The entire contingent of first-class passengers was in motion as we stepped through the connecting door into the coach car, their drinks and readers and cards abandoned as they strode purposefully toward us like soldiers marching into combat. I tensed, hardening my hands into fists; but to my surprise they merely swerved both ways around us and continued on, heading back through the vestibule toward the dining car. “Where are they going?” Losutu asked, craning his head to watch as the last of them filed out of the car. “Applegate?”

“It’s no concern of yours,” Applegate said. Or rather, the thing possessing Applegate said. When the time came, I would have to remember that it was no longer a human being that I would be facing.

We were halfway across the now-empty car when the door ahead of us opened and a second stream of passengers appeared, heading aft with the same air of purpose as the first. Apparently, the Modhri was clearing out his walkers from all of the first-class compartments, too.

By the time we reached the compartment car itself the corridor was empty. “Which one?” Losutu asked.

“These,” Applegate said, gesturing toward the doors of our two compartments. “They’re the only ones I didn’t control.”

“We’ll go in here,” I said, stepping to Bayta’s compartment and touching the door chime. “We might as well bring Bayta in on the conversation.”

“And your other companion, too,” Applegate said. “The one posing as another doctor.”

The door opened, and I saw a flicker of surprise on Bayta’s face as she realized I had company.
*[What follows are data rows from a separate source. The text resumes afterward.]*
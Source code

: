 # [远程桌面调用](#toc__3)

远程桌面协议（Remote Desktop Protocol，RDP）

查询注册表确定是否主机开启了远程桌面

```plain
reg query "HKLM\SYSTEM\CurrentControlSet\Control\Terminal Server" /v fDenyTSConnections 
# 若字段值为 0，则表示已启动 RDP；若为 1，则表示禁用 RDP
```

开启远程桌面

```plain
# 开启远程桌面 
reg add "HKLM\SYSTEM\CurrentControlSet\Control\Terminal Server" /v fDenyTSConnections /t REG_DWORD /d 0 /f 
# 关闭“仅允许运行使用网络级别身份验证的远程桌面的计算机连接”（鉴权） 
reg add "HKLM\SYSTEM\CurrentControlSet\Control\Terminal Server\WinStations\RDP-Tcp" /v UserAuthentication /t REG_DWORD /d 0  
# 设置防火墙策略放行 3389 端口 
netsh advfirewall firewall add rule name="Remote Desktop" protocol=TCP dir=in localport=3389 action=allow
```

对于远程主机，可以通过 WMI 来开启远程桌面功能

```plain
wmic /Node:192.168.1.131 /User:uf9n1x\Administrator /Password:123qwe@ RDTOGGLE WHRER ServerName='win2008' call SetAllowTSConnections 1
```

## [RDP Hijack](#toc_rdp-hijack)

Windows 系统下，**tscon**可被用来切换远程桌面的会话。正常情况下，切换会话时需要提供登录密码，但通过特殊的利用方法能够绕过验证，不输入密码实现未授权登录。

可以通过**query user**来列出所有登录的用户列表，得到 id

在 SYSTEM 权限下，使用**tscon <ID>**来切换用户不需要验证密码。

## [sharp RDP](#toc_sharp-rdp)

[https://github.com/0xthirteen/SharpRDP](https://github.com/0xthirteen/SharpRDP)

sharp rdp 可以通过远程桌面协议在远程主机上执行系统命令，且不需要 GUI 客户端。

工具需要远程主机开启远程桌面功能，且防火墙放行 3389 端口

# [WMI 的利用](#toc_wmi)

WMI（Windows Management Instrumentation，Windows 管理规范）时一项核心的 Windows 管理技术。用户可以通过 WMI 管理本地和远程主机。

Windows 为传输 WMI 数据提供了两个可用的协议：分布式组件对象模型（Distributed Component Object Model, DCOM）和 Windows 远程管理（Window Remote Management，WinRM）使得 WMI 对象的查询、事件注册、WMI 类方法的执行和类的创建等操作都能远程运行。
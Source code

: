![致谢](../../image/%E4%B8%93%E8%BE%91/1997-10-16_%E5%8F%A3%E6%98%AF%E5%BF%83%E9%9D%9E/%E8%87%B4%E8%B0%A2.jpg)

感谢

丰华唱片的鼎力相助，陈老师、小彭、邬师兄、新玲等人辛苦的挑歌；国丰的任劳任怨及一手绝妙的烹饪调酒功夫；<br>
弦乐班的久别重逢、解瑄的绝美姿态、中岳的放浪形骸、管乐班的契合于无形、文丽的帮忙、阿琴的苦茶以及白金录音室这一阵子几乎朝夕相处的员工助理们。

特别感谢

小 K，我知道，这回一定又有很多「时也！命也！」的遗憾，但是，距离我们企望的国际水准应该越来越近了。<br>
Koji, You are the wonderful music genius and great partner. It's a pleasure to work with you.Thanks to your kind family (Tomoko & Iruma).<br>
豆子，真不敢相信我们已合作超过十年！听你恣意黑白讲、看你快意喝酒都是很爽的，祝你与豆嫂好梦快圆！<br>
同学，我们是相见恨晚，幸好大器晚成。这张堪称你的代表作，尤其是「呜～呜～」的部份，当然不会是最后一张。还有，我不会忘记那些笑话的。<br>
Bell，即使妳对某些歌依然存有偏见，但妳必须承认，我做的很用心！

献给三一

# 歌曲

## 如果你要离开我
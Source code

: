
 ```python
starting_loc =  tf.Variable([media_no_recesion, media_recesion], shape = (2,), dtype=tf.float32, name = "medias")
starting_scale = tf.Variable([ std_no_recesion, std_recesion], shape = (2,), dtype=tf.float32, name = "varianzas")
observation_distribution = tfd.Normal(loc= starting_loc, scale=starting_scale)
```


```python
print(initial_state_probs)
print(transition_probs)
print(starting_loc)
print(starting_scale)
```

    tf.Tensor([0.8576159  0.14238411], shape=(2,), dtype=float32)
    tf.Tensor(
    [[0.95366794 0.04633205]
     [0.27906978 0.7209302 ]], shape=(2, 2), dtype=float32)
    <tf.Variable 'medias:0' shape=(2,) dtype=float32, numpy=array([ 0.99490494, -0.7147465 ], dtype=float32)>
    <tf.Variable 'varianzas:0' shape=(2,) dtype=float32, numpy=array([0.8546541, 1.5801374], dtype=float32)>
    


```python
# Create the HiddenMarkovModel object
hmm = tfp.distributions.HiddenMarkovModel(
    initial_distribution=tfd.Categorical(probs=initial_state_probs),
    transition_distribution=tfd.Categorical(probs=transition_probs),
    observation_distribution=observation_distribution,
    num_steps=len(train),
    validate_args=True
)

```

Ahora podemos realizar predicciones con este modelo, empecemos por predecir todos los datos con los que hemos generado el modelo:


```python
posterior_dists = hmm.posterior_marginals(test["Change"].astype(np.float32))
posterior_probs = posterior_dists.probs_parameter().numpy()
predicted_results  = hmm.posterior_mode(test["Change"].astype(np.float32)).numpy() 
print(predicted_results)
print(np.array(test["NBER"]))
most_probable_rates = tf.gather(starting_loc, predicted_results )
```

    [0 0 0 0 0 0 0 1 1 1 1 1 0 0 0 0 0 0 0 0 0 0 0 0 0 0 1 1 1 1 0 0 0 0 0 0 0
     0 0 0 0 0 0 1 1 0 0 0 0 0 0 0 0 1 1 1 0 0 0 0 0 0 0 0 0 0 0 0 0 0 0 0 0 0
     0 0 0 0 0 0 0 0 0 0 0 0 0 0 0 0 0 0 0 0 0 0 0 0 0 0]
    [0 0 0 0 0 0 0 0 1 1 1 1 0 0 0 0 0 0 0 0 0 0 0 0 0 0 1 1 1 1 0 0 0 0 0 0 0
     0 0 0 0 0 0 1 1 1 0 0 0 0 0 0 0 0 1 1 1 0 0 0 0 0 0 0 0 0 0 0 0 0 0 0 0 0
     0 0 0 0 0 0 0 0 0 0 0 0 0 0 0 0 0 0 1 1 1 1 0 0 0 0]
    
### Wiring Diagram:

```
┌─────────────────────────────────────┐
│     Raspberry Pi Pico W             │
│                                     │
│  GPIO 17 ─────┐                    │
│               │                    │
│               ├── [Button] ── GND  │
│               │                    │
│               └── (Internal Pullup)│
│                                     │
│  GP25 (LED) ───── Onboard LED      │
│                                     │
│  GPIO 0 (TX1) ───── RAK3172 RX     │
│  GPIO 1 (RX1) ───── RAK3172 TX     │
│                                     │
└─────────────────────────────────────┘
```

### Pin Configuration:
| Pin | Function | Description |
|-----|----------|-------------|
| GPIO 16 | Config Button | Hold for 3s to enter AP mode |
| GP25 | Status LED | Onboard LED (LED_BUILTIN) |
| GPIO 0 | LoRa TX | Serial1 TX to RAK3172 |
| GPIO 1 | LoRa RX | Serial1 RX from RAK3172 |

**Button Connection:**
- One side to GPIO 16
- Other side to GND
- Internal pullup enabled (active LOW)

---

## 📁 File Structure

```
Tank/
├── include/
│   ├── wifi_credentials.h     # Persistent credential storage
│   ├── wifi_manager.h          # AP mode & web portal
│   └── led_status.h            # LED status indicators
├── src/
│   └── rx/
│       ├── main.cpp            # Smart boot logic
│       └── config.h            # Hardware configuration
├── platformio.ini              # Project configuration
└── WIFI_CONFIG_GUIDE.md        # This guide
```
A second flicker followed as she saw who the company was. “Yes?” she asked carefully.

“Sorry,” I said, gently easing her aside and stepping in. The connecting wall between the two compartments, I saw, was partially open, just the way I’d left it. “Afraid we’ve miscalculated.”

“What do you mean?” she asked as the others came in behind me, Applegate closing the door behind him.

“He means the game is over,” Applegate said, releasing Losutu’s wrist and giving him a shove toward the bed. “Sit down, all of you. I’ll make this as quick and painless as possible. You—in the other compartment! Come here.